Mark Waid has said that Irredeemable is about someone who became a superhero without being psychologically capable of being one. In the case of the Plutonian it is clear that he is much more reliant on others' opinions of him than he should be. This is one of the many causes that drives him to be evil and though you can see the origins in his earlier life it is clear that this is the immediate cause of his madness.

Note also how this madness is expressed. For all his superpowers and mind-games and cunning, the Plutonian's acts of vengeance in many cases typically resemble nothing as much a childish temper-tantrum or the actions of a schoolyard bully writ-large and powered by the strength and abilities of Superman. Essentially, he breaks things and hurts people. He wants people to like him, but when they don't react like he wants them to he lashes out. He wants respect, but like a schoolyard bully if he can't get it any other way he'll get it through fear. As well as his inspiration's moral centre, then, the Plutonian also lacks Superman's essential maturity.
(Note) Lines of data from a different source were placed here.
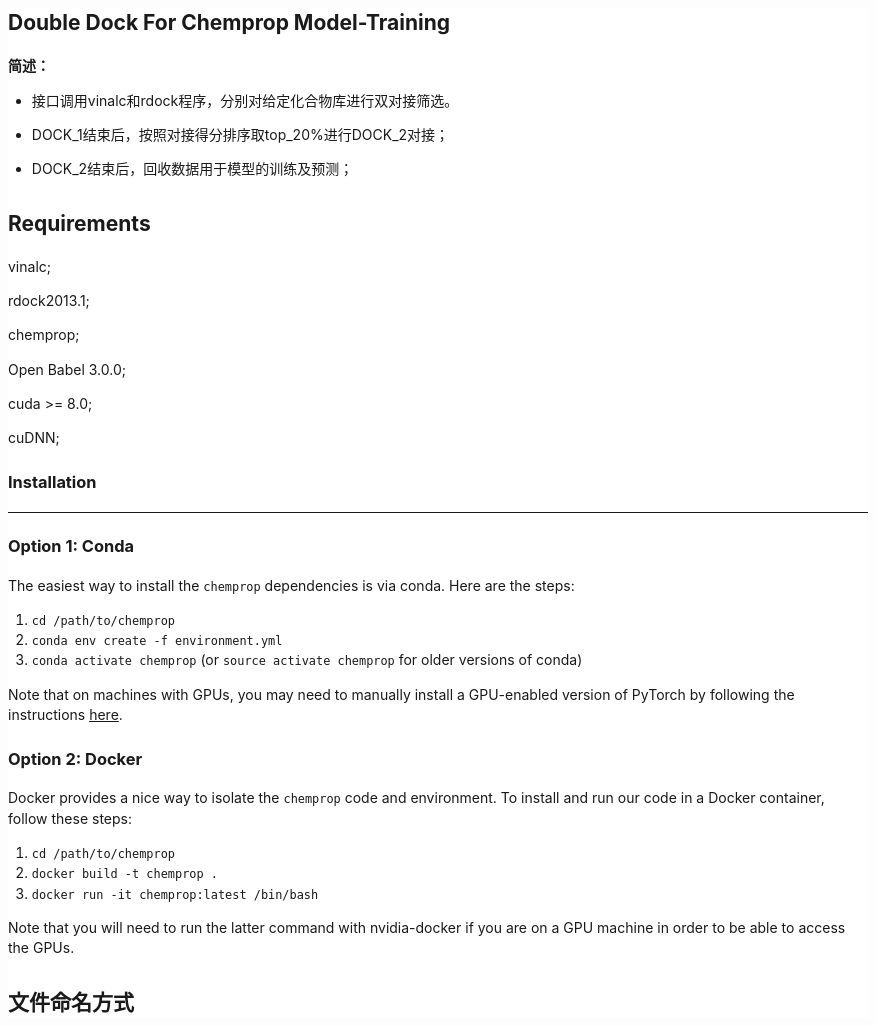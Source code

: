 ## Double Dock For Chemprop Model-Training

 **简述：**

* 接口调用vinalc和rdock程序，分别对给定化合物库进行双对接筛选。
* DOCK_1结束后，按照对接得分排序取top_20%进行DOCK_2对接；

* DOCK_2结束后，回收数据用于模型的训练及预测；



## Requirements

vinalc;

rdock2013.1;

chemprop;

Open Babel 3.0.0;

cuda >= 8.0;

cuDNN;



### Installation

---

### Option 1: Conda

The easiest way to install the `chemprop` dependencies is via conda. Here are the steps:

1. `cd /path/to/chemprop`
2. `conda env create -f environment.yml`
3. `conda activate chemprop` (or `source activate chemprop` for older versions of conda)

Note that on machines with GPUs, you may need to manually install a GPU-enabled version of PyTorch by following the instructions [here](https://pytorch.org/get-started/locally/).

### Option 2: Docker

Docker provides a nice way to isolate the `chemprop` code and environment. To install and run our code in a Docker container, follow these steps:

1. `cd /path/to/chemprop`
2. `docker build -t chemprop .`
3. `docker run -it chemprop:latest /bin/bash`

Note that you will need to run the latter command with nvidia-docker if you are on a GPU machine in order to be able to access the GPUs.





## 文件命名方式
This can apply to other Characters as well. Look at the Batman Expy The Inferno. He was killed off panel by the Plutonian while proclaiming his disbelief that his friend would turn on him. This is a move that is very unlike the Batman that we know as that is the kind of character that almost expects the people around him to betray him. That is how he is able to function and survive as a superhero, if not as a human being. The Inferno, though barely touched upon, shows a good picture of what Batman has to sacrifice to be the Badass Normal that he is. He had to sacrifice trust and friendship.

This also is touched on with Quibit, an Expy of The Doctor. It is shown that he is unable to bring himself to actively try and kill the Plutonian and is still looking for a way to redeem him. This does create an interesting contrast with The Doctor and The Master, where it is clear that The Master was at one point a very good friend of the Doctor he now has turned himself into a villain that, even though it may pain the Doctor, must be stopped.

With this we can see that the true intention of this comic is taking these characters and removing the basic psychological needs that they need to survive that we as readers often take for granted. In this way the comic is almost a deconstructive celebration of these characters by showing us ways in which they were great that may have never occurred to us.